🤖 AI Summary
This paper addresses the challenge of learning optimal treatment rules in settings where interventions—such as social services or insurance enrollment—are individually self-selected, rendering enforcement infeasible and introducing both positive noncompliance and fairness constraints. We propose a unified policy optimization framework integrating causal identification, robust estimation, and fairness-aware constraints. Methodologically, we introduce the first joint modeling of covariate-conditional exclusion restriction testing, two-stage variance-sensitive policy learning, and demographic-group-level participation-rate balancing constraints—yielding estimators with controllable regret bounds.
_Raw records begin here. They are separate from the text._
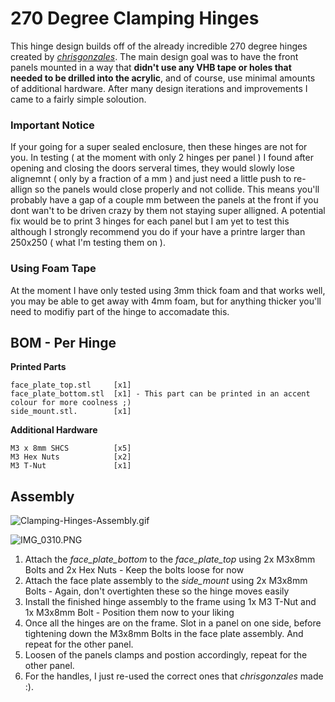 # 270 Degree Clamping Hinges #

This hinge design builds off of the already incredible 270 degree hinges created by [_chrisgonzales_](https://github.com/VoronDesign/VoronUsers/tree/master/printer_mods/chrisrgonzales/270_degree_hinge). The main design goal was to have the front panels mounted in a way that **didn't use any VHB tape or holes that needed to be drilled into the acrylic**, and of course, use minimal amounts of additional hardware. After many design iterations and improvements I came to a fairly simple soloution.

### Important Notice ###

If your going for a super sealed enclosure, then these hinges are not for you. In testing ( at the moment with only 2 hinges per panel ) I found after opening and closing the doors serveral times, they would slowly lose alignemnt ( only by a fraction of a mm ) and just need a little push to re-allign so the panels would close properly and not collide. This means you'll probably have a gap of a couple mm between the panels at the front if you dont wan't to be driven crazy by them not staying super alligned. A potential fix would be to print 3 hinges for each panel but I am yet to test this although I strongly recommend you do if your have a printre larger than 250x250 ( what I'm testing them on ).

### Using Foam Tape ###

At the moment I have only tested using 3mm thick foam and that works well, you may be able to get away with 4mm foam, but for anything thicker you'll need to modifiy part of the hinge to accomadate this.

## BOM - Per Hinge ##
**Printed Parts**
```
face_plate_top.stl     [x1]
face_plate_bottom.stl  [x1] - This part can be printed in an accent colour for more coolness ;)
side_mount.stl.        [x1]
```
**Additional Hardware**
```
M3 x 8mm SHCS          [x5]
M3 Hex Nuts            [x2]
M3 T-Nut               [x1]
```
## Assembly ##

![Clamping-Hinges-Assembly.gif](https://github.com/Alexander-T-Moss/VoronUsers/blob/master/printer_mods/AlexanderÞór/270-Clamping-Hinges/Images/270-Clamping-Hinges-Assembly.gif?raw=true)

![IMG_0310.PNG](https://github.com/Alexander-T-Moss/VoronUsers/blob/master/printer_mods/AlexanderÞór/270-Clamping-Hinges/Images/IMG_0310.png?raw=true)

1. Attach the _face_plate_bottom_ to the _face_plate_top_ using 2x M3x8mm Bolts and 2x Hex Nuts - Keep the bolts loose for now
2. Attach the face plate assembly to the _side_mount_ using 2x M3x8mm Bolts - Again, don't overtighten these so the hinge moves easily
3. Install the finished hinge assembly to the frame using 1x M3 T-Nut and 1x M3x8mm Bolt - Position them now to your liking
4. Once all the hinges are on the frame. Slot in a panel on one side, before tightening down the M3x8mm Bolts in the face plate assembly. And repeat for the other panel.
5. Loosen of the panels clamps and postion accordingly, repeat for the other panel.
6. For the handles, I just re-used the correct ones that _chrisgonzales_ made :). 
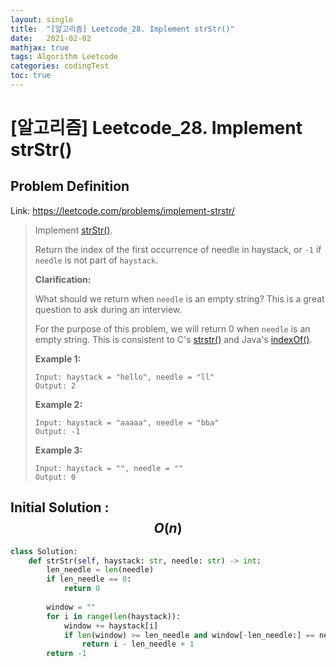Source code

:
 ```yaml
---
layout: single
title:  "[알고리즘] Leetcode_28. Implement strStr()"
date:   2021-02-02
mathjax: true
tags: Algorithm Leetcode
categories: codingTest
toc: true
---
```


# [알고리즘] Leetcode_28. Implement strStr()

## Problem Definition

Link: https://leetcode.com/problems/implement-strstr/

 > Implement [strStr()](http://www.cplusplus.com/reference/cstring/strstr/).
 >
 > Return the index of the first occurrence of needle in haystack, or `-1` if `needle` is not part of `haystack`.
 >
 > **Clarification:**
 >
 > What should we return when `needle` is an empty string? This is a great question to ask during an interview.
 >
 > For the purpose of this problem, we will return 0 when `needle` is an empty string. This is consistent to C's [strstr()](http://www.cplusplus.com/reference/cstring/strstr/) and Java's [indexOf()](https://docs.oracle.com/javase/7/docs/api/java/lang/String.html#indexOf(java.lang.String)).
 >
 >  
 >
 > **Example 1:**
 >
 > ```
 > Input: haystack = "hello", needle = "ll"
 > Output: 2
 > ```
 >
 > **Example 2:**
 >
 > ```
 > Input: haystack = "aaaaa", needle = "bba"
 > Output: -1
 > ```
 >
 > **Example 3:**
 >
 > ```
 > Input: haystack = "", needle = ""
 > Output: 0
 > ```
 >
 >  

## Initial Solution : $$O(n)$$

```python
class Solution:
    def strStr(self, haystack: str, needle: str) -> int:
        len_needle = len(needle)
        if len_needle == 0:
            return 0
        
        window = ""
        for i in range(len(haystack)):
            window += haystack[i]
            if len(window) >= len_needle and window[-len_needle:] == needle:
                return i - len_needle + 1
        return -1
```

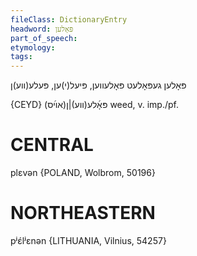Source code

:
 ```yaml
---
fileClass: DictionaryEntry
headword: פּאָלען
part_of_speech: 
etymology: 
tags: 
---
```

פּאָלען
געפּאָלעט
פּאָלעווען, פּיעל(י)ען, פּעלע(ווע‏)ן 

{CEYD}
	(אױ֜ס)פּאָ֜לע(װע)|ן
weed, v. imp./pf.

CENTRAL
========

plɛvən {POLAND, Wolbrom, 50196}

NORTHEASTERN
==============

pʲɛ́lʲɛnən {LITHUANIA, Vilnius, 54257}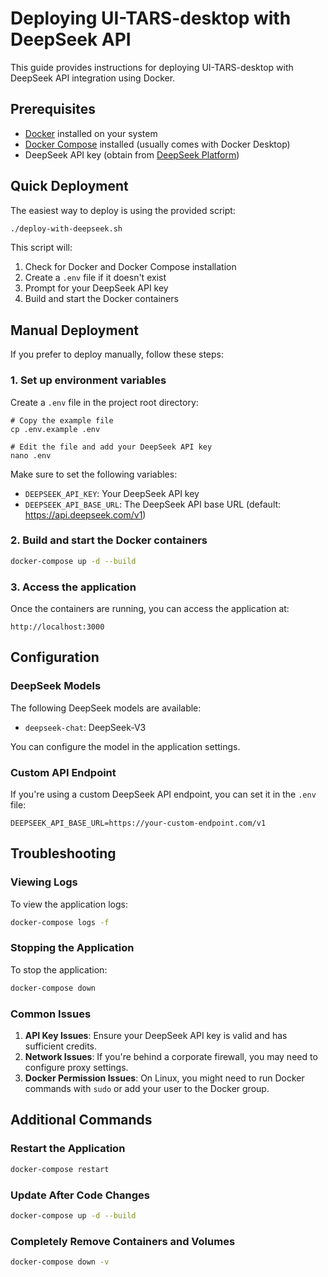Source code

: # Deploying UI-TARS-desktop with DeepSeek API

This guide provides instructions for deploying UI-TARS-desktop with DeepSeek API integration using Docker.

## Prerequisites

- [Docker](https://docs.docker.com/get-docker/) installed on your system
- [Docker Compose](https://docs.docker.com/compose/install/) installed (usually comes with Docker Desktop)
- DeepSeek API key (obtain from [DeepSeek Platform](https://platform.deepseek.com/))

## Quick Deployment

The easiest way to deploy is using the provided script:

```bash
./deploy-with-deepseek.sh
```

This script will:
1. Check for Docker and Docker Compose installation
2. Create a `.env` file if it doesn't exist
3. Prompt for your DeepSeek API key
4. Build and start the Docker containers

## Manual Deployment

If you prefer to deploy manually, follow these steps:

### 1. Set up environment variables

Create a `.env` file in the project root directory:

```
# Copy the example file
cp .env.example .env

# Edit the file and add your DeepSeek API key
nano .env
```

Make sure to set the following variables:
- `DEEPSEEK_API_KEY`: Your DeepSeek API key
- `DEEPSEEK_API_BASE_URL`: The DeepSeek API base URL (default: https://api.deepseek.com/v1)

### 2. Build and start the Docker containers

```bash
docker-compose up -d --build
```

### 3. Access the application

Once the containers are running, you can access the application at:
```
http://localhost:3000
```

## Configuration

### DeepSeek Models

The following DeepSeek models are available:
- `deepseek-chat`: DeepSeek-V3

You can configure the model in the application settings.

### Custom API Endpoint

If you're using a custom DeepSeek API endpoint, you can set it in the `.env` file:

```
DEEPSEEK_API_BASE_URL=https://your-custom-endpoint.com/v1
```

## Troubleshooting

### Viewing Logs

To view the application logs:

```bash
docker-compose logs -f
```

### Stopping the Application

To stop the application:

```bash
docker-compose down
```

### Common Issues

1. **API Key Issues**: Ensure your DeepSeek API key is valid and has sufficient credits.
2. **Network Issues**: If you're behind a corporate firewall, you may need to configure proxy settings.
3. **Docker Permission Issues**: On Linux, you might need to run Docker commands with `sudo` or add your user to the Docker group.

## Additional Commands

### Restart the Application

```bash
docker-compose restart
```

### Update After Code Changes

```bash
docker-compose up -d --build
```

### Completely Remove Containers and Volumes

```bash
docker-compose down -v
```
Evaluated on three real-world applications—SNAP reminder campaigns, health insurance enrollment incentives, and pretrial electronic monitoring—the approach significantly improves participation rates among disadvantaged subpopulations while maintaining globally optimal causal utility, thereby demonstrating both theoretical rigor and practical efficacy.
📝 Abstract
In consequential domains, it is often impossible to compel individuals to take treatment, so that optimal policy rules are merely suggestions in the presence of human non-adherence to treatment recommendations. Under heterogeneity, covariates may predict take-up of treatment and final outcome, but differently. While optimal treatment rules optimize causal outcomes across the population, access parity constraints or other fairness considerations on who receives treatment can be important. For example, in social services, a persistent puzzle is the gap in take-up of beneficial services among those who may benefit from them the most. We study causal identification and robust estimation of optimal treatment rules, including under potential violations of positivity. We consider fairness constraints such as demographic parity in treatment take-up, and other constraints, via constrained optimization. Our framework can be extended to handle algorithmic recommendations under an often-reasonable covariate-conditional exclusion restriction, using our robustness checks for lack of positivity in the recommendation. We develop a two-stage algorithm for solving over parametrized policy classes under general constraints to obtain variance-sensitive regret bounds. We illustrate the methods in three case studies based on data from reminders of SNAP benefits recertification, randomized encouragement to enroll in insurance, and from pretrial supervised release with electronic monitoring. While the specific remedy to inequities in algorithmic allocation is context-specific, it requires studying both take-up of decisions and downstream outcomes of them.